The first stage is DENIAL. The player may deny the obvious, insisting that everything is going as it should, or he may hold firm to the belief that his partner would not, could not, dare not stab him. This sort of behavior is typical for an alliance player who is unable to make the adjustment from ally to rival or from an aggressive player who has his eyes on the prize to the exclusion of all else. What may be patently obvious to everyone else on the board will be nothing more than a remote rumor to the victim.

When it does happen, our poor fellow will quickly slide into stage two, which is ANGER. The most common forms of this are either threats to throw the game in retribution or declarations of suicide charges and promises of savage reprisals. Unless the stab was poorly executed, these threats will either be impotent or will be met with murmurs of sympathy from other players who will be seeking to use the victim as a temporary weapon before they carve him up themselves.

Our victim will now be severely wounded and the gravity of the situation will have finally sunk in. He will seek to stave off the inevitable through BARGAINING. Anything and everything will be put on the table. Offers to play the puppet to the first taker will be circulated. More often than not, the other players will decline to enter into a pact as they will either have plans to eliminate the player themselves or they will find that the player is now too unstable to be truly useful.

Alone, outmaneuvered, and isolated, the player will now slide into DEPRESSION. The player will cease negotiating and will simply sit and stare at the board wondering how such a thing could have happened. At this point, several of the other players will be maneuvering with each other to take a winning position on the board and quite possibly will seek a little favor from our dying friend. Their pleas will be met with sullen replies and disinterest unless they can find a way to take this person to the next and final level.
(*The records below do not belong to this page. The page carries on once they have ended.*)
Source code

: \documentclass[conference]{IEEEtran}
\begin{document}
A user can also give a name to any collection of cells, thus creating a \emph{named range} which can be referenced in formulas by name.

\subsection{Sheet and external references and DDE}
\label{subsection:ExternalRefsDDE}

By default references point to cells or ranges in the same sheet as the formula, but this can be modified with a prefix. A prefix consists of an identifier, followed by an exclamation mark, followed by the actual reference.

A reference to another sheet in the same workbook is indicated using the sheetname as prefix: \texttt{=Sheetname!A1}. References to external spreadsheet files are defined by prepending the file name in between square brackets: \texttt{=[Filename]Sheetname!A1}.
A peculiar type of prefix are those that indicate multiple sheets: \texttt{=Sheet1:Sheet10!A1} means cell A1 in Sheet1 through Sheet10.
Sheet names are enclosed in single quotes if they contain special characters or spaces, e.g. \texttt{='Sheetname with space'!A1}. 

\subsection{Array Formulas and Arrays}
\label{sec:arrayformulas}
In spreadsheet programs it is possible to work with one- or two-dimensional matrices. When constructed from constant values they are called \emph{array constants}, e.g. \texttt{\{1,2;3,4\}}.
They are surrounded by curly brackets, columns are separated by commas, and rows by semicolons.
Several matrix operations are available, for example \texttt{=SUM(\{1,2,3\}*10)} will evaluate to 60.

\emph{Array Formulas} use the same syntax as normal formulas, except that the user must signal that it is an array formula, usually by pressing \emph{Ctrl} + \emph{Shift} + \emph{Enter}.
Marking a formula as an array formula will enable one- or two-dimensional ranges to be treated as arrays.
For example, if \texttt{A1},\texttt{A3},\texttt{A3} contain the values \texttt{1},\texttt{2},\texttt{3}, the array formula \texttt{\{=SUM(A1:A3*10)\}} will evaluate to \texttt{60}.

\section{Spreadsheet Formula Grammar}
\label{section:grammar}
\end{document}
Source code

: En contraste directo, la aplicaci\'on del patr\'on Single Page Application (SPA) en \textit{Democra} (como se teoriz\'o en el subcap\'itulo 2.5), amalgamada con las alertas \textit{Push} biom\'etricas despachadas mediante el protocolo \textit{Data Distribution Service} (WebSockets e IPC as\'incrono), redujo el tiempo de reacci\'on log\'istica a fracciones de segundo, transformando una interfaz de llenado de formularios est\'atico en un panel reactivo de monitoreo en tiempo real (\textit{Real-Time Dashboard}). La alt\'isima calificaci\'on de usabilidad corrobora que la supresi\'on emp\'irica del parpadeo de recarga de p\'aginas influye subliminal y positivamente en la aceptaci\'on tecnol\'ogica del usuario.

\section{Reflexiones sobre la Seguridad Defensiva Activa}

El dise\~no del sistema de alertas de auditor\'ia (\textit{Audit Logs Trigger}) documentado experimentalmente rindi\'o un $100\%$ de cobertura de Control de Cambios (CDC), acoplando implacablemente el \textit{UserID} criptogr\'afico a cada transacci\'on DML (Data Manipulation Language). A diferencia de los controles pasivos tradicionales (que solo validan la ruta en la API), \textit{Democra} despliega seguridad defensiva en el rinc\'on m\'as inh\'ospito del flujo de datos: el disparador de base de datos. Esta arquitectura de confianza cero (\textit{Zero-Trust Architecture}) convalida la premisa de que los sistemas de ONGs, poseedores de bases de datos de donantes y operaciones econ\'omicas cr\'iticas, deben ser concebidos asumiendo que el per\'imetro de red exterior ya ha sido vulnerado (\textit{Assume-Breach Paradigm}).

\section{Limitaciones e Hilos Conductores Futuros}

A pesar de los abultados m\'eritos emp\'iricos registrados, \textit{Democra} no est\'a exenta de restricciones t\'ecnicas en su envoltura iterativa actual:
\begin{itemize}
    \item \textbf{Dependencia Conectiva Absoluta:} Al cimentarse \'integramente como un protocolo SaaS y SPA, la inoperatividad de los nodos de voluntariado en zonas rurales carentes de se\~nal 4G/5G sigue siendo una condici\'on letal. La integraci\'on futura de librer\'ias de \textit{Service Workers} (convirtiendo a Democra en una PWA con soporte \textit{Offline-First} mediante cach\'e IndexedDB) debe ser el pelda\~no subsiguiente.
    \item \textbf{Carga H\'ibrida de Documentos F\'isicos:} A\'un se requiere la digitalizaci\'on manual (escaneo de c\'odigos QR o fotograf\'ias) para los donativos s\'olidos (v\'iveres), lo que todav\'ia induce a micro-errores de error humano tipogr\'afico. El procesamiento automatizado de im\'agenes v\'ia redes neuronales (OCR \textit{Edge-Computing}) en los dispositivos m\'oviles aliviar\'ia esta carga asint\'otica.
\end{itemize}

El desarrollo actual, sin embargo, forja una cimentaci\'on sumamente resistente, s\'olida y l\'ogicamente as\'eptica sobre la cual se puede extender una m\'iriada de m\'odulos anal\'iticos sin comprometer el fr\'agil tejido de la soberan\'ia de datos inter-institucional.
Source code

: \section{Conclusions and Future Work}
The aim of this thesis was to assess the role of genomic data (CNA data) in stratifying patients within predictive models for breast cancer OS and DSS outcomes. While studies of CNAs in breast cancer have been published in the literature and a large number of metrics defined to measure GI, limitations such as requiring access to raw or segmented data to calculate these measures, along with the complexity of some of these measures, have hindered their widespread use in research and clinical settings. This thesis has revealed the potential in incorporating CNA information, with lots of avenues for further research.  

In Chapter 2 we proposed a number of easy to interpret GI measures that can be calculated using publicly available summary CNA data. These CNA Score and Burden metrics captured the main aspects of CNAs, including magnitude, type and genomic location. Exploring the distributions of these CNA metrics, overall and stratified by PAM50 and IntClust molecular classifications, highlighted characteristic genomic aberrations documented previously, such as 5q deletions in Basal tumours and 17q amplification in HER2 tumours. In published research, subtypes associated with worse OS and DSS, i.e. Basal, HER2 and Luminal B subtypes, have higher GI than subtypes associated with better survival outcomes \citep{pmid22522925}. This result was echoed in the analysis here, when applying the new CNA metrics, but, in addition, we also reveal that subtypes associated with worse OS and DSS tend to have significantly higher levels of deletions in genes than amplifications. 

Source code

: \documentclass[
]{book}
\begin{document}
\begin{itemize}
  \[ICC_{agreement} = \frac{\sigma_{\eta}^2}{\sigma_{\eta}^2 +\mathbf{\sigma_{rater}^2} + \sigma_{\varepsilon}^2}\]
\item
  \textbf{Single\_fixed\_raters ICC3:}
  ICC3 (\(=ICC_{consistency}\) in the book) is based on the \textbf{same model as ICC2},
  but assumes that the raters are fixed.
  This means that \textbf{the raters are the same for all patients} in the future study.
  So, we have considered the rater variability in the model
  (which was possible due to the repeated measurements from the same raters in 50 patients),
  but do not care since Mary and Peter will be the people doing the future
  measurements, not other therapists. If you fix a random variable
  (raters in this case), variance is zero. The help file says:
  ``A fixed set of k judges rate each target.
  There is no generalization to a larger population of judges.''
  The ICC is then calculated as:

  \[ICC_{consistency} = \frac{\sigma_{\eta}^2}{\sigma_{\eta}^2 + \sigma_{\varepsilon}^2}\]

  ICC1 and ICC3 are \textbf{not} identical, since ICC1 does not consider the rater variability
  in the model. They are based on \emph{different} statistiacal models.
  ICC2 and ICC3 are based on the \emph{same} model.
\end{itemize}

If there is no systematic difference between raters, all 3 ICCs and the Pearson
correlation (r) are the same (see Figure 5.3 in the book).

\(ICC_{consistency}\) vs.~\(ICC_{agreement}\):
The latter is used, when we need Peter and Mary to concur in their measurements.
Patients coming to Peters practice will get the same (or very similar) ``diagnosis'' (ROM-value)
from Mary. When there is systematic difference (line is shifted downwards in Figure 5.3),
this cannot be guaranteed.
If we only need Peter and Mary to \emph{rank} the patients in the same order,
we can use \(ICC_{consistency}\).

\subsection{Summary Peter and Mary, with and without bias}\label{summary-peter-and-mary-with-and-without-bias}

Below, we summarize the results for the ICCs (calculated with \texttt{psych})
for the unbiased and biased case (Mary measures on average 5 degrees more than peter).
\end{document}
There are two points where the player might enter ACCEPTANCE. If this point is reached prior to elimination, the player will show a philosophical attitude toward his fate and will be willing to explore ways in which to use his final unit or two. More often than not they are used to reward the person who pissed them off the least. Many times, however, a player will not achieve this final level until after he has been eliminated. This is why other players who wish to use the nearly deceased to their advantage must seek to hasten this transition. Once the final blow has fallen and the player has been released from having to pretend anything matters, he will take up his “Good Loser” persona and thank the other players for a good game before he dashes off to find an open round of “Settlers” or “Titan”.

I’ve said it before and I’ll say it again: The outcome of many a Diplomacy game is not as dependant on the stellar play by any of the larger powers so much as it is on how the minor powers react to and are treated during their trip from contender to also ran. The successful Diplomat must keep abreast of which stage of elimination a falling player is in and use this knowledge to his advantage. Perhaps the most difficult part in recognizing and reacting to the stages is that they follow no set timetable: One player may fly through denial and anger and reach bargaining very quickly while others may occupy two stages simultaneously. As in all things having to do with Diplomacy, it's much more an art than it is a process. The successful Diplomat must be an excellent judge of character, have the courage to bear having personal enemies, and have enough charisma to convince stabbing victims that it’s really nothing more than a minor flesh wound. If you can get them to stay at the table and die with a smile on their face, you will win more games than you will lose.